→ **Task item**
Quote the lines from the line holding "#### With invalid input." to the very end of the listing, exactly, and no others.
** Opening Information block **
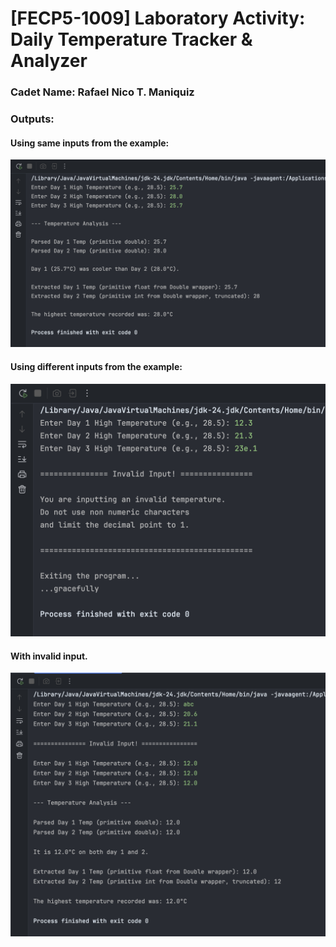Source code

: # [FECP5-1009] Laboratory Activity: Daily Temperature Tracker & Analyzer

### Cadet Name: Rafael Nico T. Maniquiz

### Outputs:

#### Using same inputs from the example:
<img src="https://github.com/rick-maniquiz/JC-WrapperClasses-TemperatureAnalyzer/blob/db3d86de36cbf37f52dab6cb9a5f27b97398edf1/screenshots/screenshot1.png"/>

#### Using different inputs from the example:
<img src="https://github.com/rick-maniquiz/JC-WrapperClasses-TemperatureAnalyzer/blob/db3d86de36cbf37f52dab6cb9a5f27b97398edf1/screenshots/screenshot3.png"/>

#### With invalid input.
<img src="https://github.com/rick-maniquiz/JC-WrapperClasses-TemperatureAnalyzer/blob/db3d86de36cbf37f52dab6cb9a5f27b97398edf1/screenshots/screenshot2.png"/>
** Closing Information block **
→ **Your response**
#### With invalid input.
<img src="https://github.com/rick-maniquiz/JC-WrapperClasses-TemperatureAnalyzer/blob/db3d86de36cbf37f52dab6cb9a5f27b97398edf1/screenshots/screenshot2.png"/>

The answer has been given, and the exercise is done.